# Not Making the Grade



## Howard Gaines III (Dec 26, 2007)

What areas do you look at when telling folks that their "protection dog" doesn't make the grade? I've had a few conversations with folks, many seem to think that just because it's of a certain breed that it will protect because the dogs LOVES THEM.

What points do you use to exclude them from your training program? :-k

For me, fear biters are first and foremost unacceptable for training. :?


----------



## Tiago Fontes (Apr 17, 2011)

Howard Gaines III said:


> What areas do you look at when telling folks that their "protection dog" doesn't make the grade? I've had a few conversations with folks, many seem to think that just because it's of a certain breed that it will protect because the dogs LOVES THEM.
> 
> What points do you use to exclude them from your training program? :-k
> 
> For me, fear biters are first and foremost unacceptable for training. :?

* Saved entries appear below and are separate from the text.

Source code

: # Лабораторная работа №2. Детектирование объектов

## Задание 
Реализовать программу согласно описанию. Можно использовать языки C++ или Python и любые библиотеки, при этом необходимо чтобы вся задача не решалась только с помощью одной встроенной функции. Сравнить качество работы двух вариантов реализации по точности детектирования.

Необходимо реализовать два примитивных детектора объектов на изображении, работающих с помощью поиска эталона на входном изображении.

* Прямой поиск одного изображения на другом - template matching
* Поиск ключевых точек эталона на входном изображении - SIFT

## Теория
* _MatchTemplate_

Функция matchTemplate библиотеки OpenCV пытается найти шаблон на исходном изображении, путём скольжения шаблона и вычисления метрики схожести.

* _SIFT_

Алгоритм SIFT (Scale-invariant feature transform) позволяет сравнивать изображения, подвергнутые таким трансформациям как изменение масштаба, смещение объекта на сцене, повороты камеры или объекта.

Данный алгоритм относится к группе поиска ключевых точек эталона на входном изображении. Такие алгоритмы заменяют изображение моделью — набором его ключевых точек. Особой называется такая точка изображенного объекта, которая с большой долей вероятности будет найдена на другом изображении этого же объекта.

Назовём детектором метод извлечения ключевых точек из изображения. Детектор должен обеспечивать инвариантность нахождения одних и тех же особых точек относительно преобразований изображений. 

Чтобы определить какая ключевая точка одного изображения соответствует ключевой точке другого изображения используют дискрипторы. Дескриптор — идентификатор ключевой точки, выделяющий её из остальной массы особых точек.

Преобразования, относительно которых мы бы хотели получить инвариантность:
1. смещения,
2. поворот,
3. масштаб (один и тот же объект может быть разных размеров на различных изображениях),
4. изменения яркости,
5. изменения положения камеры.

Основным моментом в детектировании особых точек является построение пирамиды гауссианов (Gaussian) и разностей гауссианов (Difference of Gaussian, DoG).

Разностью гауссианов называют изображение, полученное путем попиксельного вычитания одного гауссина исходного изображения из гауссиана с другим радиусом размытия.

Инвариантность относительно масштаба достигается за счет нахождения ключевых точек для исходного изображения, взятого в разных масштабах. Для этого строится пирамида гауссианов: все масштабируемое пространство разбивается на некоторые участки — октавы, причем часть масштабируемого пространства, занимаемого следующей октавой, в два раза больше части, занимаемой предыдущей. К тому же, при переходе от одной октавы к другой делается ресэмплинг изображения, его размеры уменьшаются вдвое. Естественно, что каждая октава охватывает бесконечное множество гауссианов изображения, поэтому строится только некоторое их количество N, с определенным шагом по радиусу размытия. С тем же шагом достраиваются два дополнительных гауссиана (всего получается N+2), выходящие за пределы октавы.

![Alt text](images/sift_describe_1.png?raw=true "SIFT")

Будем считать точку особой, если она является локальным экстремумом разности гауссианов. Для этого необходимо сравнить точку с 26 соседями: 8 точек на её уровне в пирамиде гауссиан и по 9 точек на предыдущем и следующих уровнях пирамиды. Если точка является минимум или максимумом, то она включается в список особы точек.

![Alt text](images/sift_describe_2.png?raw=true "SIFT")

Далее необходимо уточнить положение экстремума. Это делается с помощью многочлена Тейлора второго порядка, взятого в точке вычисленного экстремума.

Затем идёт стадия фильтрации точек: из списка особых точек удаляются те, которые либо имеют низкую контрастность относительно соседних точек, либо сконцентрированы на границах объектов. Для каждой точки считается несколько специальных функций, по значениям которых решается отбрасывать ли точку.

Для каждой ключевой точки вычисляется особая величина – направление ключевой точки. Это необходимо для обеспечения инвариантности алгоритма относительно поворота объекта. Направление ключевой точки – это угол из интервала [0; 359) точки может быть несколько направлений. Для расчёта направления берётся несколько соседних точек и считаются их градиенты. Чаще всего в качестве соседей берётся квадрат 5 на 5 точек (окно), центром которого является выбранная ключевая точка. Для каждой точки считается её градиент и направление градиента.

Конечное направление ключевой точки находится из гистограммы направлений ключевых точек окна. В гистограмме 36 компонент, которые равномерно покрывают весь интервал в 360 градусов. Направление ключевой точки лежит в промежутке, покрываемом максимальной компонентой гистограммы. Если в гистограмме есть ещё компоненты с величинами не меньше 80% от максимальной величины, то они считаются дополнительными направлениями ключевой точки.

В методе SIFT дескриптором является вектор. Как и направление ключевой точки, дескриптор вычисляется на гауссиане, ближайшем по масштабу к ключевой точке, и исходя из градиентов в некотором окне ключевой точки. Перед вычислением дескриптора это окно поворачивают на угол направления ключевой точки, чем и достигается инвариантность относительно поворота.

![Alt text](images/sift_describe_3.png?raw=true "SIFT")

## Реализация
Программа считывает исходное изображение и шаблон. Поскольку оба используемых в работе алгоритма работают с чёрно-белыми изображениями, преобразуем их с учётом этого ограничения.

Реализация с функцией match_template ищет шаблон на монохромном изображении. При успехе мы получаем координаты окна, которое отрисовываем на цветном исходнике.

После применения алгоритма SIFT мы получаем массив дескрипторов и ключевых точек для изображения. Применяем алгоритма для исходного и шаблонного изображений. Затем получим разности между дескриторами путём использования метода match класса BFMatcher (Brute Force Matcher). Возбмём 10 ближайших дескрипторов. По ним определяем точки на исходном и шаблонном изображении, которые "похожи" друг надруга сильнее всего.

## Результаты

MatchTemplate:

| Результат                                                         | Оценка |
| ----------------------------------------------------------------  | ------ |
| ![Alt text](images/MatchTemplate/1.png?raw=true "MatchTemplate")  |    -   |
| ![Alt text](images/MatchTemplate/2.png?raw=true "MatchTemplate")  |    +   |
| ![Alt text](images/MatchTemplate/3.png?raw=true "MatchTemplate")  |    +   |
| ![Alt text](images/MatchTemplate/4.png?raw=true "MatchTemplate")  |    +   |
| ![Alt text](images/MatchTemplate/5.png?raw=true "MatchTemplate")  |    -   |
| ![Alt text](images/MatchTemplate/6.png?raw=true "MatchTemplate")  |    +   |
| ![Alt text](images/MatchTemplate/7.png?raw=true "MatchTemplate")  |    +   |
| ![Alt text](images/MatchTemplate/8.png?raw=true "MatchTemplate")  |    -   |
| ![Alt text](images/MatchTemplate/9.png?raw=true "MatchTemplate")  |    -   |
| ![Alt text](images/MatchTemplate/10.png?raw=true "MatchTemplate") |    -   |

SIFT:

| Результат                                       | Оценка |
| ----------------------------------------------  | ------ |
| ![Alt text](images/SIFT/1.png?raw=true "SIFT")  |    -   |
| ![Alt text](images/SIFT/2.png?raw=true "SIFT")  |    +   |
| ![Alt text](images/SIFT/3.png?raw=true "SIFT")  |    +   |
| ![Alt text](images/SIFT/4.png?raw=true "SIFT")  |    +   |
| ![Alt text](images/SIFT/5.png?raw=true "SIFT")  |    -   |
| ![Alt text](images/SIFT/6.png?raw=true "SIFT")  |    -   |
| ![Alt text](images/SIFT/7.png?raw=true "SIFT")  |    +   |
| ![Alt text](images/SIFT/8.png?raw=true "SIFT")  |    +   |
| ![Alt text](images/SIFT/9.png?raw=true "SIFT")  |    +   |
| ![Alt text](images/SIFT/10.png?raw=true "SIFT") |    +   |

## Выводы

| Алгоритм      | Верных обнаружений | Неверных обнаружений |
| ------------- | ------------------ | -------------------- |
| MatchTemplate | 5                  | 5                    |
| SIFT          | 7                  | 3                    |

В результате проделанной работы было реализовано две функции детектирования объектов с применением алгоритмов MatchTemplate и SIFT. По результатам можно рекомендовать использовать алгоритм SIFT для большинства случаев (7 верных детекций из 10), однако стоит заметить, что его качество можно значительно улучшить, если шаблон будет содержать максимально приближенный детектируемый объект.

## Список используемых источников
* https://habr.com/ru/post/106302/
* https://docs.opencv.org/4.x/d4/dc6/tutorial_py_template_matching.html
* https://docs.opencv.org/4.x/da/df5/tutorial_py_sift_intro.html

Fear biters and dogs lacking drive... Can't stand dogs that require a decoy to act like a monkey.


----------



## David Baker (Aug 31, 2013)

I'm with tiago.


----------



## Joby Becker (Dec 13, 2009)

dog has to stand up for itself..


----------



## Mike D'Abruzzo (Oct 6, 2009)

I do two main tests when evaluating the dogs for defensive training (of the handler):

1. Threaten the dog while the dog is back tied

2. Basically beat the crap out of the owner in front of the dog while the dog is back tied (requires good acting).

I may see what type of prey drive the dog has to work with, but depending on how the dog reacts to the two tests above I can get a good idea if its a sure thing, a waste of time, or possibility with the right training.

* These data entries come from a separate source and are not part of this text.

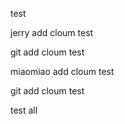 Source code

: test

jerry add cloum test

git add cloum test

miaomiao add cloum test

git add cloum test

test all

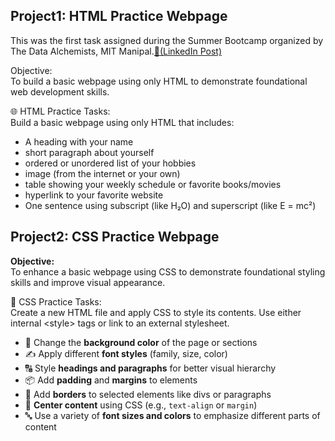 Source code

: ## Project1: HTML Practice Webpage
This was the first task assigned during the Summer Bootcamp organized by The Data Alchemists, MIT Manipal.<a href="https://www.linkedin.com/posts/the-data-alchemists_summerschool-summertime-summerbootcamp-activity-7332383806831697922-dD7x?utm_source=share&utm_medium=member_desktop&rcm=ACoAAE_892UB8vOg5qCNNPIMlg5rCY2lb7osrxE" target="_blank">🔗(LinkedIn Post)</a> <br>

Objective:<br>
To build a basic webpage using only HTML to demonstrate foundational web development skills. <br>

<p>
🌐 HTML Practice Tasks:<br>
Build a basic webpage using only HTML that includes:
</p>
<ul>
<li>A heading with your name</li>
<li>short paragraph about yourself</li>
<li>ordered or unordered list of your hobbies</li>
<li>image (from the internet or your own)</li>
<li>table showing your weekly schedule or favorite books/movies</li>
<li>hyperlink to your favorite website</li>
<li>One sentence using subscript (like H₂O) and superscript (like E = mc²)</li>
</ul>


## Project2: CSS Practice Webpage
<p><strong>Objective:</strong><br>
To enhance a basic webpage using CSS to demonstrate foundational styling skills and improve visual appearance.</p>

<p>🧪 CSS Practice Tasks:<br>
Create a new HTML file and apply CSS to style its contents. Use either internal &lt;style&gt; tags or link to an external stylesheet.</p>

<ul>
<li>🎨 Change the <strong>background color</strong> of the page or sections</li>
<li>✍️ Apply different <strong>font styles</strong> (family, size, color)</li>
<li>🔠 Style <strong>headings and paragraphs</strong> for better visual hierarchy</li>
<li>📦 Add <strong>padding</strong> and <strong>margins</strong> to elements</li>
<li>📏 Add <strong>borders</strong> to selected elements like divs or paragraphs</li>
<li>🧭 <strong>Center content</strong> using CSS (e.g., <code>text-align</code> or <code>margin</code>)</li>
<li>🔤 Use a variety of <strong>font sizes and colors</strong> to emphasize different parts of content</li>
</ul>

Looking at mainly if the dog goes into fight, defense, flight, or acts indifferent. I also take care to test the dog without "breaking" it. Regardless of how the dog does react, treat the test like a confidence building drill in the end. Also, abort the test quickly if the dog starts going into flight or slipping down the ladder from fight,defense,flight..


----------



## Joby Becker (Dec 13, 2009)

Mike D'Abruzzo said:


> I do two main tests when evaluating the dogs for defensive training (of the handler):
> 
> 1. Threaten the dog while the dog is back tied
> 
> ...


what weights do you give to each trait? Like are they both equally important, or???

The dog protecting itself, as well as the dog attempting to protect its owner???


----------



## Terrasita Cuffie (Jun 8, 2008)

I'm curious if there are dogs that are stronger in showing desire to protect their owners than themselves.

T


----------



## Joby Becker (Dec 13, 2009)

Terrasita Cuffie said:


> I'm curious if there are dogs that are stronger in showing desire to protect their owners than themselves.
> 
> T


T 
I do similar tests, I always threaten owner first, with dog off to the side, so there is no misinterpreting from the dog, and no cues.

Then I threaten dog, and if dog is forward enough, I will let him bite.. 
this is for dogs that are mature enough of course.

I have seen dogs that are stronger in "showing desire" to protect their owners than themselves.


----------



## Matt Vandart (Nov 28, 2012)

Joby Becker said:


> T
> *I do similar tests, I always threaten owner first, with dog off to the side, so there is no misinterpreting from the dog, and no cues.*
> 
> Then I threaten dog, and if dog is forward enough, I will let him bite..
> ...


Been doing this just recently as it goes with a couple of pups, was very interesting indeed to see their reactions. They both got bites


----------



## Mike D'Abruzzo (Oct 6, 2009)

I have found that protecting the owners is easier for the dog than protecting themselves. Mainly because they are rarely going to get a frontal presentation with a direct challenge to the dog. You would be surprised at how many back yard bred/puppy mill types have done well with this. SUSTAINING the fight when the agitator put pressure on the dog (as opposed to completely submitting to the bite) is a different story, but many are good enough to keep someone occupied enough that they cannot turn their back on the dog to go back at attacking the handler.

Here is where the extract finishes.